The Germans, with the assistance of the Ukrainian police, murdered most of the town’s 11,000 Jews in a nearby forest or rounded them up to be sent to the Belzec extermination camp.
Her parents handed her over to a 40-year-old Polish teacher, Anila Dembinski, to be smuggled out of the Ghetto to the Aryan side. This was the last time she ever saw her parents.
Anila hid Sala in their apartment for a number of months, until the neighbors began to suspect something. The punishment for those hiding Jews was immediate execution.
Anila took Sala by train to her parents Mikolaj and Helena Sajowski, who raised her as their granddaughter in the town of Czortkow.
After liberation in 1944, local Holocaust survivors began to search for Jewish children that were hidden with Poles and Sala was found by Dr.
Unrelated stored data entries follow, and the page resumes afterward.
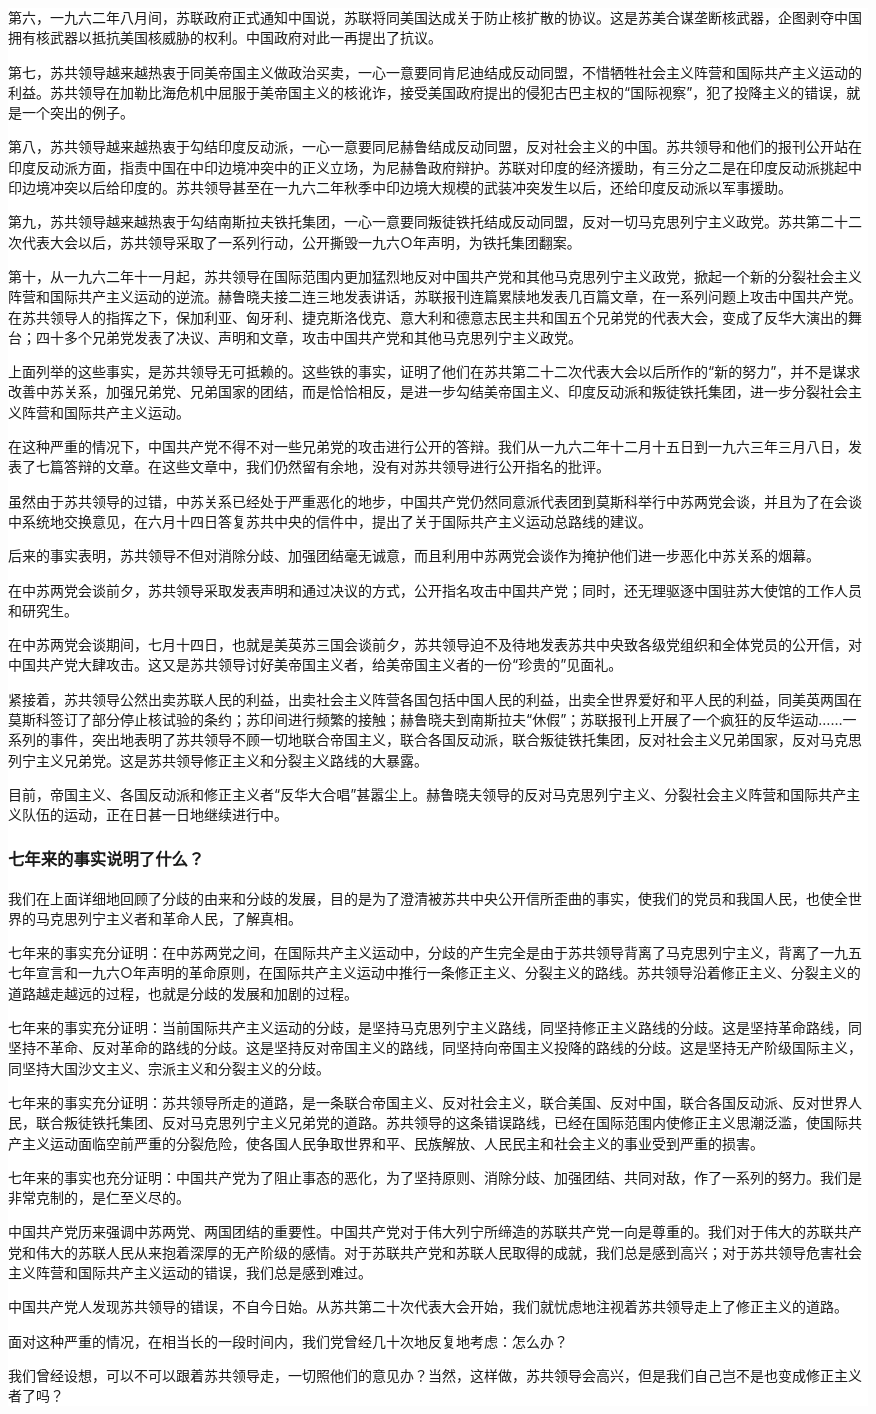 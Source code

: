 第六，一九六二年八月间，苏联政府正式通知中国说，苏联将同美国达成关于防止核扩散的协议。这是苏美合谋垄断核武器，企图剥夺中国拥有核武器以抵抗美国核威胁的权利。中国政府对此一再提出了抗议。

第七，苏共领导越来越热衷于同美帝国主义做政治买卖，一心一意要同肯尼迪结成反动同盟，不惜牺牲社会主义阵营和国际共产主义运动的利益。苏共领导在加勒比海危机中屈服于美帝国主义的核讹诈，接受美国政府提出的侵犯古巴主权的“国际视察”，犯了投降主义的错误，就是一个突出的例子。

第八，苏共领导越来越热衷于勾结印度反动派，一心一意要同尼赫鲁结成反动同盟，反对社会主义的中国。苏共领导和他们的报刊公开站在印度反动派方面，指责中国在中印边境冲突中的正义立场，为尼赫鲁政府辩护。苏联对印度的经济援助，有三分之二是在印度反动派挑起中印边境冲突以后给印度的。苏共领导甚至在一九六二年秋季中印边境大规模的武装冲突发生以后，还给印度反动派以军事援助。

第九，苏共领导越来越热衷于勾结南斯拉夫铁托集团，一心一意要同叛徒铁托结成反动同盟，反对一切马克思列宁主义政党。苏共第二十二次代表大会以后，苏共领导采取了一系列行动，公开撕毁一九六○年声明，为铁托集团翻案。

第十，从一九六二年十一月起，苏共领导在国际范围内更加猛烈地反对中国共产党和其他马克思列宁主义政党，掀起一个新的分裂社会主义阵营和国际共产主义运动的逆流。赫鲁晓夫接二连三地发表讲话，苏联报刊连篇累牍地发表几百篇文章，在一系列问题上攻击中国共产党。在苏共领导人的指挥之下，保加利亚、匈牙利、捷克斯洛伐克、意大利和德意志民主共和国五个兄弟党的代表大会，变成了反华大演出的舞台；四十多个兄弟党发表了决议、声明和文章，攻击中国共产党和其他马克思列宁主义政党。

上面列举的这些事实，是苏共领导无可抵赖的。这些铁的事实，证明了他们在苏共第二十二次代表大会以后所作的“新的努力”，并不是谋求改善中苏关系，加强兄弟党、兄弟国家的团结，而是恰恰相反，是进一步勾结美帝国主义、印度反动派和叛徒铁托集团，进一步分裂社会主义阵营和国际共产主义运动。

在这种严重的情况下，中国共产党不得不对一些兄弟党的攻击进行公开的答辩。我们从一九六二年十二月十五日到一九六三年三月八日，发表了七篇答辩的文章。在这些文章中，我们仍然留有余地，没有对苏共领导进行公开指名的批评。

虽然由于苏共领导的过错，中苏关系已经处于严重恶化的地步，中国共产党仍然同意派代表团到莫斯科举行中苏两党会谈，并且为了在会谈中系统地交换意见，在六月十四日答复苏共中央的信件中，提出了关于国际共产主义运动总路线的建议。

后来的事实表明，苏共领导不但对消除分歧、加强团结毫无诚意，而且利用中苏两党会谈作为掩护他们进一步恶化中苏关系的烟幕。

在中苏两党会谈前夕，苏共领导采取发表声明和通过决议的方式，公开指名攻击中国共产党；同时，还无理驱逐中国驻苏大使馆的工作人员和研究生。

在中苏两党会谈期间，七月十四日，也就是美英苏三国会谈前夕，苏共领导迫不及待地发表苏共中央致各级党组织和全体党员的公开信，对中国共产党大肆攻击。这又是苏共领导讨好美帝国主义者，给美帝国主义者的一份“珍贵的”见面礼。

紧接着，苏共领导公然出卖苏联人民的利益，出卖社会主义阵营各国包括中国人民的利益，出卖全世界爱好和平人民的利益，同美英两国在莫斯科签订了部分停止核试验的条约；苏印间进行频繁的接触；赫鲁晓夫到南斯拉夫“休假”；苏联报刊上开展了一个疯狂的反华运动……一系列的事件，突出地表明了苏共领导不顾一切地联合帝国主义，联合各国反动派，联合叛徒铁托集团，反对社会主义兄弟国家，反对马克思列宁主义兄弟党。这是苏共领导修正主义和分裂主义路线的大暴露。

目前，帝国主义、各国反动派和修正主义者“反华大合唱”甚嚣尘上。赫鲁晓夫领导的反对马克思列宁主义、分裂社会主义阵营和国际共产主义队伍的运动，正在日甚一日地继续进行中。

### 七年来的事实说明了什么？

我们在上面详细地回顾了分歧的由来和分歧的发展，目的是为了澄清被苏共中央公开信所歪曲的事实，使我们的党员和我国人民，也使全世界的马克思列宁主义者和革命人民，了解真相。

七年来的事实充分证明：在中苏两党之间，在国际共产主义运动中，分歧的产生完全是由于苏共领导背离了马克思列宁主义，背离了一九五七年宣言和一九六○年声明的革命原则，在国际共产主义运动中推行一条修正主义、分裂主义的路线。苏共领导沿着修正主义、分裂主义的道路越走越远的过程，也就是分歧的发展和加剧的过程。

七年来的事实充分证明：当前国际共产主义运动的分歧，是坚持马克思列宁主义路线，同坚持修正主义路线的分歧。这是坚持革命路线，同坚持不革命、反对革命的路线的分歧。这是坚持反对帝国主义的路线，同坚持向帝国主义投降的路线的分歧。这是坚持无产阶级国际主义，同坚持大国沙文主义、宗派主义和分裂主义的分歧。

七年来的事实充分证明：苏共领导所走的道路，是一条联合帝国主义、反对社会主义，联合美国、反对中国，联合各国反动派、反对世界人民，联合叛徒铁托集团、反对马克思列宁主义兄弟党的道路。苏共领导的这条错误路线，已经在国际范围内使修正主义思潮泛滥，使国际共产主义运动面临空前严重的分裂危险，使各国人民争取世界和平、民族解放、人民民主和社会主义的事业受到严重的损害。

七年来的事实也充分证明：中国共产党为了阻止事态的恶化，为了坚持原则、消除分歧、加强团结、共同对敌，作了一系列的努力。我们是非常克制的，是仁至义尽的。

中国共产党历来强调中苏两党、两国团结的重要性。中国共产党对于伟大列宁所缔造的苏联共产党一向是尊重的。我们对于伟大的苏联共产党和伟大的苏联人民从来抱着深厚的无产阶级的感情。对于苏联共产党和苏联人民取得的成就，我们总是感到高兴；对于苏共领导危害社会主义阵营和国际共产主义运动的错误，我们总是感到难过。

中国共产党人发现苏共领导的错误，不自今日始。从苏共第二十次代表大会开始，我们就忧虑地注视着苏共领导走上了修正主义的道路。

面对这种严重的情况，在相当长的一段时间内，我们党曾经几十次地反复地考虑：怎么办？

我们曾经设想，可以不可以跟着苏共领导走，一切照他们的意见办？当然，这样做，苏共领导会高兴，但是我们自己岂不是也变成修正主义者了吗？
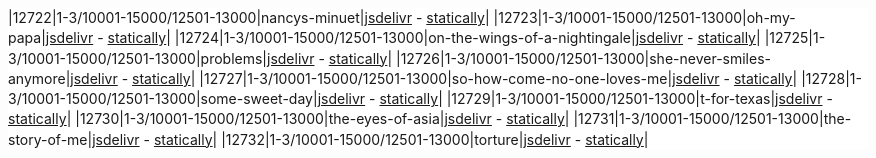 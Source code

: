 |12722|1-3/10001-15000/12501-13000|nancys-minuet|[jsdelivr](https://cdn.jsdelivr.net/gh/dbchord/webp-c-1110x370_1-3/10001-15000/12501-13000/nancys-minuet.webp) - [statically](https://cdn.statically.io/gh/dbchord/webp-c-1110x370_1-3/img/10001-15000/12501-13000/nancys-minuet.webp)|
|12723|1-3/10001-15000/12501-13000|oh-my-papa|[jsdelivr](https://cdn.jsdelivr.net/gh/dbchord/webp-c-1110x370_1-3/10001-15000/12501-13000/oh-my-papa.webp) - [statically](https://cdn.statically.io/gh/dbchord/webp-c-1110x370_1-3/img/10001-15000/12501-13000/oh-my-papa.webp)|
|12724|1-3/10001-15000/12501-13000|on-the-wings-of-a-nightingale|[jsdelivr](https://cdn.jsdelivr.net/gh/dbchord/webp-c-1110x370_1-3/10001-15000/12501-13000/on-the-wings-of-a-nightingale.webp) - [statically](https://cdn.statically.io/gh/dbchord/webp-c-1110x370_1-3/img/10001-15000/12501-13000/on-the-wings-of-a-nightingale.webp)|
|12725|1-3/10001-15000/12501-13000|problems|[jsdelivr](https://cdn.jsdelivr.net/gh/dbchord/webp-c-1110x370_1-3/10001-15000/12501-13000/problems.webp) - [statically](https://cdn.statically.io/gh/dbchord/webp-c-1110x370_1-3/img/10001-15000/12501-13000/problems.webp)|
|12726|1-3/10001-15000/12501-13000|she-never-smiles-anymore|[jsdelivr](https://cdn.jsdelivr.net/gh/dbchord/webp-c-1110x370_1-3/10001-15000/12501-13000/she-never-smiles-anymore.webp) - [statically](https://cdn.statically.io/gh/dbchord/webp-c-1110x370_1-3/img/10001-15000/12501-13000/she-never-smiles-anymore.webp)|
|12727|1-3/10001-15000/12501-13000|so-how-come-no-one-loves-me|[jsdelivr](https://cdn.jsdelivr.net/gh/dbchord/webp-c-1110x370_1-3/10001-15000/12501-13000/so-how-come-no-one-loves-me.webp) - [statically](https://cdn.statically.io/gh/dbchord/webp-c-1110x370_1-3/img/10001-15000/12501-13000/so-how-come-no-one-loves-me.webp)|
|12728|1-3/10001-15000/12501-13000|some-sweet-day|[jsdelivr](https://cdn.jsdelivr.net/gh/dbchord/webp-c-1110x370_1-3/10001-15000/12501-13000/some-sweet-day.webp) - [statically](https://cdn.statically.io/gh/dbchord/webp-c-1110x370_1-3/img/10001-15000/12501-13000/some-sweet-day.webp)|
|12729|1-3/10001-15000/12501-13000|t-for-texas|[jsdelivr](https://cdn.jsdelivr.net/gh/dbchord/webp-c-1110x370_1-3/10001-15000/12501-13000/t-for-texas.webp) - [statically](https://cdn.statically.io/gh/dbchord/webp-c-1110x370_1-3/img/10001-15000/12501-13000/t-for-texas.webp)|
|12730|1-3/10001-15000/12501-13000|the-eyes-of-asia|[jsdelivr](https://cdn.jsdelivr.net/gh/dbchord/webp-c-1110x370_1-3/10001-15000/12501-13000/the-eyes-of-asia.webp) - [statically](https://cdn.statically.io/gh/dbchord/webp-c-1110x370_1-3/img/10001-15000/12501-13000/the-eyes-of-asia.webp)|
|12731|1-3/10001-15000/12501-13000|the-story-of-me|[jsdelivr](https://cdn.jsdelivr.net/gh/dbchord/webp-c-1110x370_1-3/10001-15000/12501-13000/the-story-of-me.webp) - [statically](https://cdn.statically.io/gh/dbchord/webp-c-1110x370_1-3/img/10001-15000/12501-13000/the-story-of-me.webp)|
|12732|1-3/10001-15000/12501-13000|torture|[jsdelivr](https://cdn.jsdelivr.net/gh/dbchord/webp-c-1110x370_1-3/10001-15000/12501-13000/torture.webp) - [statically](https://cdn.statically.io/gh/dbchord/webp-c-1110x370_1-3/img/10001-15000/12501-13000/torture.webp)|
Israel Shor.
In 1945 they moved to the large Polish city of Krakow, before moving on to the land of Israel.
Sala insisted on staying in the destroyed Poland while pining for her parents. For two years she was moved to three different orphanages and held on to the one and only pre-war picture she had of herself and her parents taken in the summer of 1939.
Finally, Sala gave up on searching for her parents, and had to move on. She boarded a ship to Ellis Island and was taken in by a Canadian organization for adopting Jewish children, her 5th family in her young life.
She managed to rebuild her life in Canada from scratch, married Leo Goldhar, and the couple had three children, Karen, Steven and Mitchell.
In 2018, Mikolaj and Helena Sajowski & Aniela Dembinska were posthumously honored as Righteous Among The Nations for their role in saving Sala’s life.